Joshua Generation

Nov 10, 2008 17:33

I've been seeing a lot of despairing posts about how our nation could have elected Obama yet simultaneously stripped GLBT couples of the rights to marry and parent. blue_jay's post here particularly got me with the thought that "if God had brought the Israelites out of Egypt and not divided the sea, the army would have brought them right back into Egypt. We got Obama but not gay marriage. Was it enough?"

Yes, I think it was. For now, but not forever. And frankly, I don't think we have that long to wait.

I was riveted by Obama's reference to us as the "Joshua Generation",

"I'm here because somebody marched. I'm here because you all sacrificed for me. I stand on the shoulders of giants. I thank the Moses generation; but we've got to remember, now, that Joshua still had a job to do. As great as Moses was, despite all that he did, leading a people out of bondage, he didn't cross over the river to see the Promised Land. God told him your job is done. You'll see it. You'll be at the mountain top and you can see what I've promised. What I've promised to Abraham and Isaac and Jacob. You will see that I've fulfilled that promise but you won't go there. We're going to leave it to the Joshua generation to make sure it happens. There are still battles that need to be fought; some rivers that need to be crossed.

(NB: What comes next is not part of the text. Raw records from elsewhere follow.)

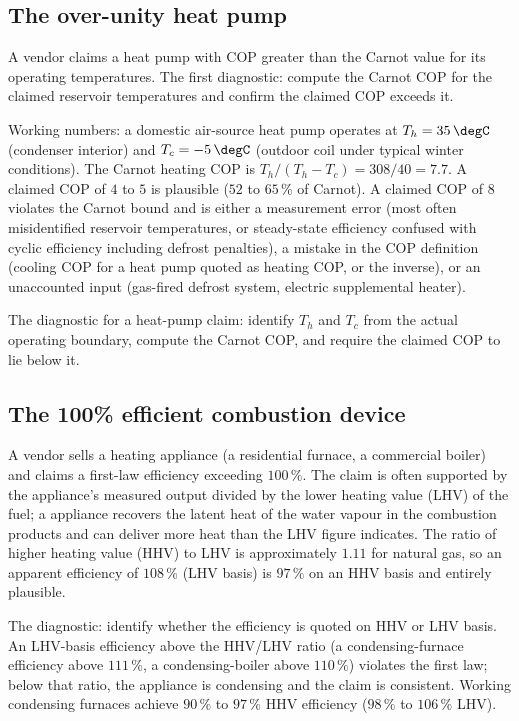 \subsection{The over-unity heat pump}

A vendor claims a heat pump with COP greater than the Carnot value
for its operating temperatures. The first diagnostic: compute the
Carnot COP for the claimed reservoir temperatures and confirm the
claimed COP exceeds it.

Working numbers: a domestic air-source heat pump operates at $T_h =
35\,\degC$ (condenser interior) and $T_c = -5\,\degC$ (outdoor coil
under typical winter conditions). The Carnot heating COP is $T_h/
(T_h - T_c) = 308/40 = 7.7$. A claimed COP of $4$ to $5$ is plausible
($52$ to $65\,\%$ of Carnot). A claimed COP of $8$ violates the
Carnot bound and is either a measurement error (most often
misidentified reservoir temperatures, or steady-state efficiency
confused with cyclic efficiency including defrost penalties), a
mistake in the COP definition (cooling COP for a heat pump quoted as
heating COP, or the inverse), or an unaccounted input (gas-fired
defrost system, electric supplemental heater).

The diagnostic for a heat-pump claim: identify $T_h$ and $T_c$ from
the actual operating boundary, compute the Carnot COP, and require
the claimed COP to lie below it.

\subsection{The 100\% efficient combustion device}

A vendor sells a heating appliance (a residential furnace, a
commercial boiler) and claims a first-law efficiency exceeding
$100\,\%$. The claim is often supported by the appliance's measured
output divided by the lower heating value (LHV) of the fuel; a
 appliance recovers the latent heat of the water
vapour in the combustion products and can deliver more heat than the
LHV figure indicates. The ratio of higher heating value (HHV) to LHV
is approximately $1.11$ for natural gas, so an apparent efficiency of
$108\,\%$ (LHV basis) is $97\,\%$ on an HHV basis and entirely
plausible.

The diagnostic: identify whether the efficiency is quoted on HHV or
LHV basis. An LHV-basis efficiency above the HHV/LHV ratio (a
condensing-furnace efficiency above $111\,\%$, a condensing-boiler
above $110\,\%$) violates the first law; below that ratio, the
appliance is condensing and the claim is consistent. Working
condensing furnaces achieve $90\,\%$ to $97\,\%$ HHV efficiency
($98\,\%$ to $106\,\%$ LHV).

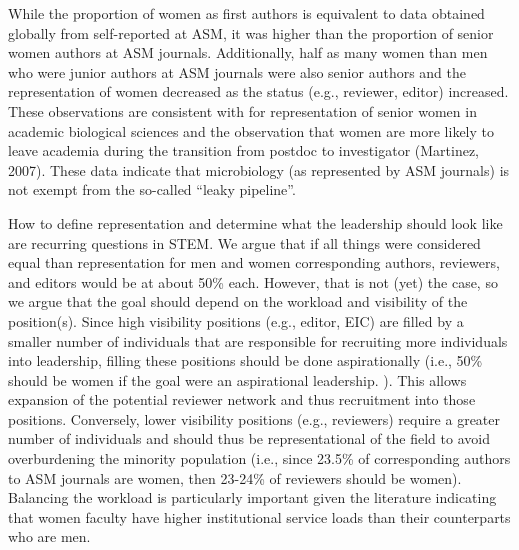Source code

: \documentclass[11pt,]{article}
\begin{document}
While the proportion of women as first authors is equivalent to data
obtained globally from self-reported at ASM, it was higher than the
proportion of senior women authors at ASM journals. Additionally, half
as many women than men who were junior authors at ASM journals were also
senior authors and the representation of women decreased as the status
(e.g., reviewer, editor) increased. These observations are consistent
with for representation of senior women in academic biological sciences
and the observation that women are more likely to leave academia during
the transition from postdoc to investigator (Martinez, 2007). These data
indicate that microbiology (as represented by ASM journals) is not
exempt from the so-called ``leaky pipeline''.

How to define representation and determine what the leadership should
look like are recurring questions in STEM. We argue that if all things
were considered equal than representation for men and women
corresponding authors, reviewers, and editors would be at about 50\%
each. However, that is not (yet) the case, so we argue that the goal
should depend on the workload and visibility of the position(s). Since
high visibility positions (e.g., editor, EIC) are filled by a smaller
number of individuals that are responsible for recruiting more
individuals into leadership, filling these positions should be done
aspirationally (i.e., 50\% should be women if the goal were an
aspirational leadership. ). This allows expansion of the potential
reviewer network and thus recruitment into those positions. Conversely,
lower visibility positions (e.g., reviewers) require a greater number of
individuals and should thus be representational of the field to avoid
overburdening the minority population (i.e., since 23.5\% of
corresponding authors to ASM journals are women, then 23-24\% of
reviewers should be women). Balancing the workload is particularly
important given the literature indicating that women faculty have higher
institutional service loads than their counterparts who are men.
\end{document}
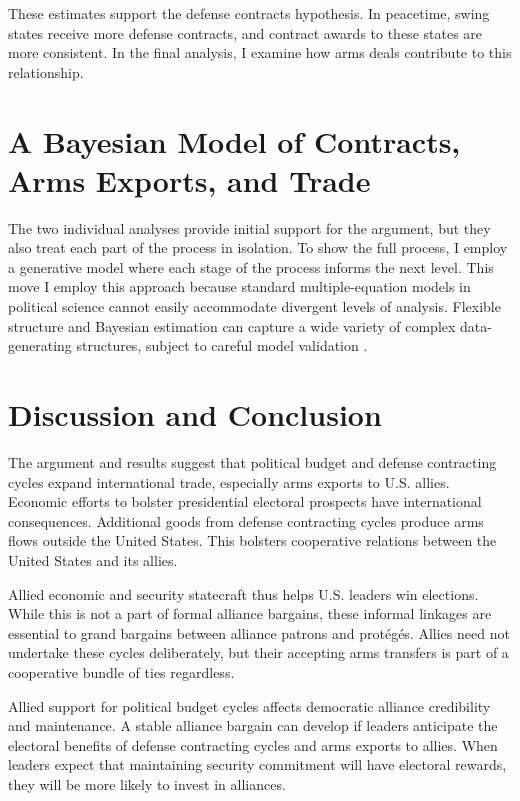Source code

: \documentclass[12pt]{article}
\begin{document}
These estimates support the defense contracts hypothesis. 
In peacetime, swing states receive more defense contracts, and contract awards to these states are more consistent.  
In the final analysis, I examine how arms deals contribute to this relationship.




\section{A Bayesian Model of Contracts, Arms Exports, and Trade}


The two individual analyses provide initial support for the argument, but they also treat each part of the process in isolation. 
To show the full process, I employ a generative model where each stage of the process informs the next level.
This move 
I employ this approach because standard multiple-equation models in political science cannot easily accommodate divergent levels of analysis.
Flexible structure and Bayesian estimation can capture a wide variety of complex data-generating structures, subject to careful model validation \citep{Betancourt2021}. 





\section{Discussion and Conclusion}


The argument and results suggest that political budget and defense contracting cycles expand international trade, especially arms exports to U.S. allies. 
Economic efforts to bolster presidential electoral prospects have international consequences. 
Additional goods from defense contracting cycles produce arms flows outside the United States.
This bolsters cooperative relations between the United States and its allies.


Allied economic and security statecraft thus helps U.S. leaders win elections. 
While this is not a part of formal alliance bargains, these informal linkages are essential to grand bargains between alliance patrons and prot{\'e}g{\'e}s.
Allies need not undertake these cycles deliberately, but their accepting arms transfers is part of a cooperative bundle of ties regardless.


Allied support for political budget cycles affects democratic alliance credibility and maintenance. 
A stable alliance bargain can develop if leaders anticipate the electoral benefits of defense contracting cycles and arms exports to allies.
When leaders expect that maintaining security commitment will have electoral rewards, they will be more likely to invest in alliances. 
\end{document}
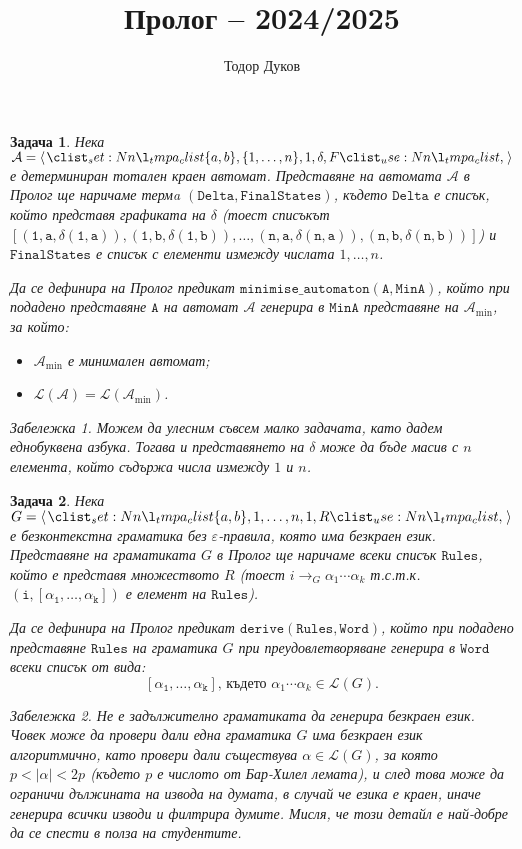 \documentclass[12pt]{article}
\title{Пролог -- 2024/2025}
\author{Тодор Дуков}
\date{}
\newcommand{\calA}{\mathcal{A}}
\newcommand{\calL}{\mathcal{L}}
\newtheorem{problem}{Задача}
\theoremstyle{definition}
\theoremstyle{remark}
\newtheorem*{remark}{Забележка}
\begin{document}
\maketitle

\begin{problem}
Нека $\calA = \opair{\{ a, b \}, \{1, \dots, n \}, 1, \delta, F}$ е детерминиран тотален краен автомат.
Представяне на автомата $\calA$ в Пролог ще наричаме термa $\mathtt{(Delta, FinalStates)}$, където $\mathtt{Delta}$ е списък, който представя графиката на $\delta$ (тоест списъкът $\mathtt{[(1, a, \delta(1, a)), (1, b, \delta(1, b)), \dots, (n, a, \delta(n, a)), (n, b, \delta(n, b))]}$) и $\mathtt{FinalStates}$ е списък с елементи измежду числата $1, \dots, n$.

Да се дефинира на Пролог предикат $\mathtt{minimise\_automaton(A, MinA)}$, който при подадено представяне $\mathtt{A}$ на автомат $\calA$ генерира в $\mathtt{MinA}$ представяне на $\calA_{\min}$, за който:
\begin{itemize}
    \item $\calA_{\min}$ е минимален автомат;
    \item $\calL(\calA) = \calL(\calA_{\min})$.
\end{itemize}
\begin{remark}
    Можем да улесним съвсем малко задачата, като дадем еднобуквена азбука.
    Тогава и представянето на $\delta$ може да бъде масив с $n$ елемента, който съдържа числа измежду $1$ и $n$.
\end{remark}
\end{problem}

\begin{problem}
Нека $G = \opair{\{ a, b \}, {1, \dots, n}, 1, R}$ е безконтекстна граматика без $\varepsilon$-правила, която има безкраен език.
Представяне на граматиката $G$ в Пролог ще наричаме всеки списък $\mathtt{Rules}$, който е представя множеството $R$ (тоест $i \rightarrow_G \alpha_1 \cdots \alpha_k$ т.с.т.к. $\mathtt{(i, [\alpha_1, \dots, \alpha_k])}$ е елемент на $\mathtt{Rules}$).

Да се дефинира на Пролог предикат $\mathtt{derive(Rules, Word)}$, който при подадено представяне $\mathtt{Rules}$ на граматика $G$ при преудовлетворяване генерира в $\mathtt{Word}$ всеки списък от вида:
\[
    \mathtt{[\alpha_1, \dots, \alpha_k]} \text{, където } \alpha_1 \cdots \alpha_k \in \calL(G).
\]
\begin{remark}
    Не е задължително граматиката да генерира безкраен език.
    Човек може да провери дали една граматика $G$ има безкраен език алгоритмично, като провери дали съществува $\alpha \in \calL(G)$, за която $p < |\alpha| < 2p$ (където $p$ е числото от Бар-Хилел лемата), и след това може да ограничи дължината на извода на думата, в случай че езика е краен, иначе генерира всички изводи и филтрира думите.
    Мисля, че този детайл е най-добре да се спести в полза на студентите.
\end{remark}
\end{problem}
\end{document}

We are so deep in it that right now I am grateful to have someone who might even just get us pointed out of Egypt. He's laying the groundwork, and doing what he can given the cultural divisions he's working with. I hate seeing the most fundamental right to create a family legally compromised, but I truly believe that the nasty fight we are seeing in California and elsewhere is because social conservatives recognize that they are a dying breed, and that the frameworks are falling.

The Civil Rights Act was signed just over 40 years ago, and when you really think about it, it's pretty astonishing how far our society has come in that time. God told Moses "Your people will wander for 40 years in the desert and their faith will be tested. If they hold fast, they will see the promised land. But you yourself will never see it, Joshua and the younger generation will take up the staff and lead them the rest of the way." The civil rights activists held fast. We've come so far as a nation. We're close, and progress will only speed up. So Obama himself or the nation that elected him this time around is not the promised land, but at least we can see it over the mountaintops.

Perhaps I'm being a bit melodramatic in my response to J.'s Passover post, but I'm just so excited by the cultural shift alone that had to happen in this election. Perhaps it will be a while before we see more action on the civil rights front, but when we do I suspect it will be strong and permanent. And I think Obama will be around to see it.